:: EXERCISE ::
Please return the lines of the data that contain "this".
GIVEN DATA: Begin
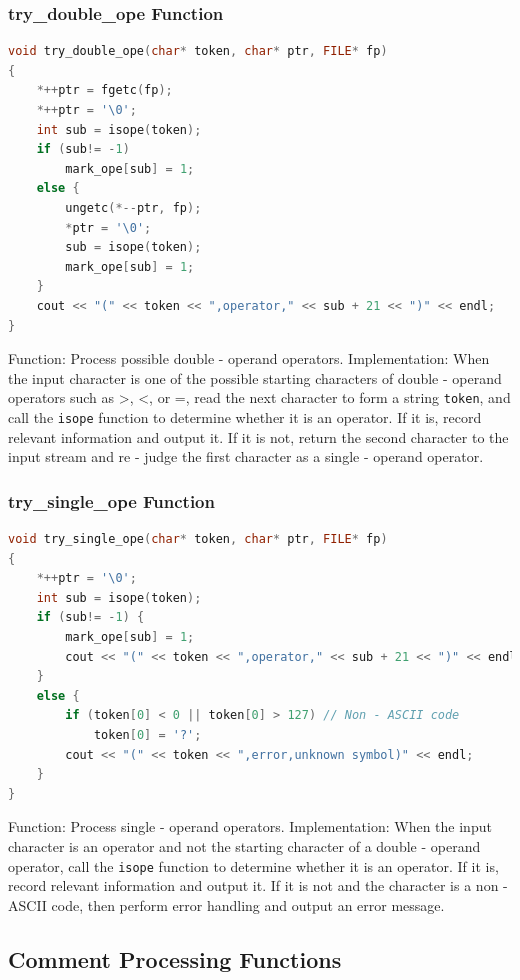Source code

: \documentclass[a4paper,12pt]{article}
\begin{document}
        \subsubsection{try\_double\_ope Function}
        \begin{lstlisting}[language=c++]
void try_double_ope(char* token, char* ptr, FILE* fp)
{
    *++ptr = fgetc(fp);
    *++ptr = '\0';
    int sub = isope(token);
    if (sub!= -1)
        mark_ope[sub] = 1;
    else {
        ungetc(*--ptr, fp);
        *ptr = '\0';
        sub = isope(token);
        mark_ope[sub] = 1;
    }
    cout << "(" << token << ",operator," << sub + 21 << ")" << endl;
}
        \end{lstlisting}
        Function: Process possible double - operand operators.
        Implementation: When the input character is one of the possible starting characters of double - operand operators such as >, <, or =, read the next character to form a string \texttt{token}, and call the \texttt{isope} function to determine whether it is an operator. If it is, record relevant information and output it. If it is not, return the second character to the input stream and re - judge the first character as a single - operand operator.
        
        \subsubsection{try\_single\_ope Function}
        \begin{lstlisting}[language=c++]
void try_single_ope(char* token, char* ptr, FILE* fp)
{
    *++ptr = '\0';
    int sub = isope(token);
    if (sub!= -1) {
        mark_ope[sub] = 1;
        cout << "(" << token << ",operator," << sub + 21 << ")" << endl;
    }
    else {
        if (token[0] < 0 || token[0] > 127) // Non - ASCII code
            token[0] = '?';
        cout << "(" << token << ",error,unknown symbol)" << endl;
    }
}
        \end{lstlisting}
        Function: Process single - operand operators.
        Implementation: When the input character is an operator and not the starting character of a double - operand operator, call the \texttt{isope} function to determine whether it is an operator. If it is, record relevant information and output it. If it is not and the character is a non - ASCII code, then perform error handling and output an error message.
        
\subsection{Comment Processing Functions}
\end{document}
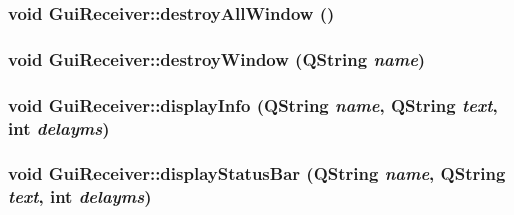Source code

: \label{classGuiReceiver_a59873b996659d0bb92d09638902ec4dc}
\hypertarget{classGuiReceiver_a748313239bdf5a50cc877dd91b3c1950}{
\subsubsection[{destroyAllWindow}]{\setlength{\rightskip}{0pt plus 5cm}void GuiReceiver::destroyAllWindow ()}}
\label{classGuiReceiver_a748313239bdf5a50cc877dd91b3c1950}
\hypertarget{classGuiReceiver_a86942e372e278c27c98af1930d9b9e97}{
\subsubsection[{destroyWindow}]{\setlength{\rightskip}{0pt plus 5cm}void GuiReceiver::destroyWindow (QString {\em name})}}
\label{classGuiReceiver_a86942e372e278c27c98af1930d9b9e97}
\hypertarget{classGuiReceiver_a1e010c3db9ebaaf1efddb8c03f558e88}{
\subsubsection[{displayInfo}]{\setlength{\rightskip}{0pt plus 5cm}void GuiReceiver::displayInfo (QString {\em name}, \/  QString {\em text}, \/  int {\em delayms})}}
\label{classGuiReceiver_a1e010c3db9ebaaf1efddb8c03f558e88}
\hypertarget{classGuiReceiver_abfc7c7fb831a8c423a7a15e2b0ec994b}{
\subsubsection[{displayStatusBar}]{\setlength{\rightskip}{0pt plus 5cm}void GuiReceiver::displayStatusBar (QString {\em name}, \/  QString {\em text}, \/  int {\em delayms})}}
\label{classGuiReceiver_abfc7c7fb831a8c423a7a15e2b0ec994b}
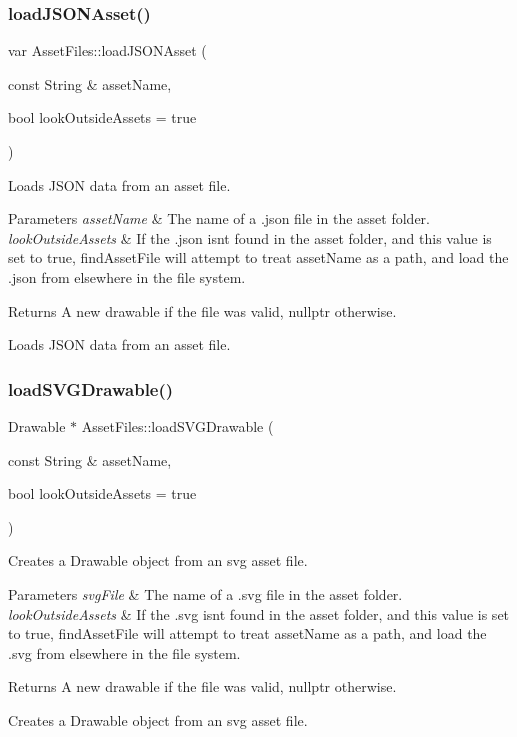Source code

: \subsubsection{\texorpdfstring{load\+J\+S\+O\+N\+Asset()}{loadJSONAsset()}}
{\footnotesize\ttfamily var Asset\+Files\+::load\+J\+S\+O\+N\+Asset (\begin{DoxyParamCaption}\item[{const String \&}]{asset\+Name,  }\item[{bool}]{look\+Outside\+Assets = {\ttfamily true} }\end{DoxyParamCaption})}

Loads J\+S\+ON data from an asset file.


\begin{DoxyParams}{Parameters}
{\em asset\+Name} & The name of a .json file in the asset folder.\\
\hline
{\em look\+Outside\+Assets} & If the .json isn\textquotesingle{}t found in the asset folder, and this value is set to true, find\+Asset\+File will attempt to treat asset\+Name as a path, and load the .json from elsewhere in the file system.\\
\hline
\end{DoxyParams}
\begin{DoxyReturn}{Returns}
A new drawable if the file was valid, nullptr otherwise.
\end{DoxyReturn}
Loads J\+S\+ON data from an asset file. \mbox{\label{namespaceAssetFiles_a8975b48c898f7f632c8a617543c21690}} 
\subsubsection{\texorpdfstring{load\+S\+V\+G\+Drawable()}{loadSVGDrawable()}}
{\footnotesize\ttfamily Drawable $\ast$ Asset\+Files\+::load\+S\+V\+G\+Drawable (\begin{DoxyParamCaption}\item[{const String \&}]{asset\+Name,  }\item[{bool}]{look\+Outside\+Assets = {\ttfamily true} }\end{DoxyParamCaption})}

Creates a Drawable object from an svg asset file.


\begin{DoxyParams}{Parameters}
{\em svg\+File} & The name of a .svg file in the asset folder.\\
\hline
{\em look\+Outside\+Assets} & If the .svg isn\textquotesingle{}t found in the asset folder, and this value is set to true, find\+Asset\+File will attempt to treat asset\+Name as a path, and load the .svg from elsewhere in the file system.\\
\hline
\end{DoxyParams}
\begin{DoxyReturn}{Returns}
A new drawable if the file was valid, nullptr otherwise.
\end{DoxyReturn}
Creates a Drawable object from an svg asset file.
GIVEN DATA: End
:: EXPECTED ANSWER ::
{\em look\+Outside\+Assets} & If the .json isn\textquotesingle{}t found in the asset folder, and this value is set to true, find\+Asset\+File will attempt to treat asset\+Name as a path, and load the .json from elsewhere in the file system.\\
{\em look\+Outside\+Assets} & If the .svg isn\textquotesingle{}t found in the asset folder, and this value is set to true, find\+Asset\+File will attempt to treat asset\+Name as a path, and load the .svg from elsewhere in the file system.\\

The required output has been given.